Alinea West: Course 1 - three edible cocktails

Instead of sipping a gin and tonic, why not down it as a powder, a custard or a gel?

At a Grant Achatz lecture, followed by dinner and a 50-foot-long dessert that could have doubled as a Slip 'N Slide, the Chicago chef revealed some of his techniques for creating the edible cocktails he plans to debut at his upcoming bar, named Boom or maybe Aviary. The bar will open in somewhere in Chicago, supposedly by the end of 2010 in 2011.

The “bartender” at the new venue isn't some up-and-coming mixologist; he's Craig Schoettler, the chef de tournant at Alinea. Schoettler and Achatz have been busy refining the alchemy of manipulating alcohol into food, with a few edible pre-prohibition cocktails already on Alinea's menu for the past year.

Sensory Analysis Workshop: powdered gin and tonic

(That's not cocaine. That's a powdered gin and tonic.)

Melding Achatz's mastery of molecular gastronomy and his ringmaster's flair for the dramatic, Craig demonstrated how to combine tapioca maltodextrin, baking soda, powdered sugar, citric acid, quinine, a tincture of a neutral grain spirit and juniper berries to make a powdered gin and tonic.

The “drink” arrives in a packet that you rip open, like an adult Pixie stick. The flavor was intense and not entirely pleasing. Imagine gulping down in one swallow an entire drink that you would normally sip over the course of 20 minutes.

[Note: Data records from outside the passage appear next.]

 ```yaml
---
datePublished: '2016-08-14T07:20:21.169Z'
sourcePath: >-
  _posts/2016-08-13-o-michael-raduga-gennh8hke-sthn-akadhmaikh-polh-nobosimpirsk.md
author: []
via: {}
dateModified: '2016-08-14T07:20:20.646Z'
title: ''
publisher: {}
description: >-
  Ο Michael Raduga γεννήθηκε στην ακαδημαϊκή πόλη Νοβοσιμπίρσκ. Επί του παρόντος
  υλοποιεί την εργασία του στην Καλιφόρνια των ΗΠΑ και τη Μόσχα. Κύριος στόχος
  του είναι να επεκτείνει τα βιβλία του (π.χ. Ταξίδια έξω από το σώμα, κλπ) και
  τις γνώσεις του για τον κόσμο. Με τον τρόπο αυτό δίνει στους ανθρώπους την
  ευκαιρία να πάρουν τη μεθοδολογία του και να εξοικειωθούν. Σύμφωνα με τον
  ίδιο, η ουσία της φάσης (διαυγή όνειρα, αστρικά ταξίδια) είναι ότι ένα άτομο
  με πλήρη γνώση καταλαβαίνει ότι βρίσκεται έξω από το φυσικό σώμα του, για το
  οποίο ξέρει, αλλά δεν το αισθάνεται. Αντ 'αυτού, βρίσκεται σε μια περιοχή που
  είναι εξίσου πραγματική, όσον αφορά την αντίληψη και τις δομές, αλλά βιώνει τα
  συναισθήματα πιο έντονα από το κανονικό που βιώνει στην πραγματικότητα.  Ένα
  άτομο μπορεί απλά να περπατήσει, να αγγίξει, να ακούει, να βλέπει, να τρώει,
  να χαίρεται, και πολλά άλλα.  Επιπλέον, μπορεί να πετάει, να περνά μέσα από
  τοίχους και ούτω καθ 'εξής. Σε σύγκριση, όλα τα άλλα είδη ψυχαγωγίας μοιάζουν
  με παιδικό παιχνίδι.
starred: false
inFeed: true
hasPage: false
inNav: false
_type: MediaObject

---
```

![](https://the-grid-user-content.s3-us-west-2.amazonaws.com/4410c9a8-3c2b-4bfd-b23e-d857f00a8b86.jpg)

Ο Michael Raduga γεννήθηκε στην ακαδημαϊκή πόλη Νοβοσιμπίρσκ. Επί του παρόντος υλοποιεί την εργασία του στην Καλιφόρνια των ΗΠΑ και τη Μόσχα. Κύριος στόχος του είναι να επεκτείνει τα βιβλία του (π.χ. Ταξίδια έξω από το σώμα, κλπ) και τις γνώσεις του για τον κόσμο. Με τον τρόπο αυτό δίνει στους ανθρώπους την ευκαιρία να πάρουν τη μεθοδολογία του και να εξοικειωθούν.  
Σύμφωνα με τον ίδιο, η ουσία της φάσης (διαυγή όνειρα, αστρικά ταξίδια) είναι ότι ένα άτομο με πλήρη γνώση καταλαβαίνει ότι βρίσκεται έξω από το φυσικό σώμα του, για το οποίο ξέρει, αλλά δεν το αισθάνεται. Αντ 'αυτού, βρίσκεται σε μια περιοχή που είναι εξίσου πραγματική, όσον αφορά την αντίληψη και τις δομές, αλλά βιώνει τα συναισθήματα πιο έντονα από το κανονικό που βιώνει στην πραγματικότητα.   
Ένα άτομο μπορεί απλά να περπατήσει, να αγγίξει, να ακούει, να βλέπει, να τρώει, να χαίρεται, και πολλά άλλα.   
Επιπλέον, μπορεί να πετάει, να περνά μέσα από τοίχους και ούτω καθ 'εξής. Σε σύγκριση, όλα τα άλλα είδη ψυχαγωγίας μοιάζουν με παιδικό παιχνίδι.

Later, at dinner, we tried three more of these edible cocktails, each of them a potent 1-inch square of flavor. The transmogrification of liquid into solid intensifies each drink's sharp alcoholic note in a way that can be disturbing. The second of these edible cocktails, a chewy gel cube made with Laird's Apple Brandy, grenadine and thyme tasted like a hot toddy, while the final cocktail, made with Cynar, Carpano Antica and Flor de Cana, was an amazing simulacrum of crème brûlée. Whatever else Achatz may be, boring he is not.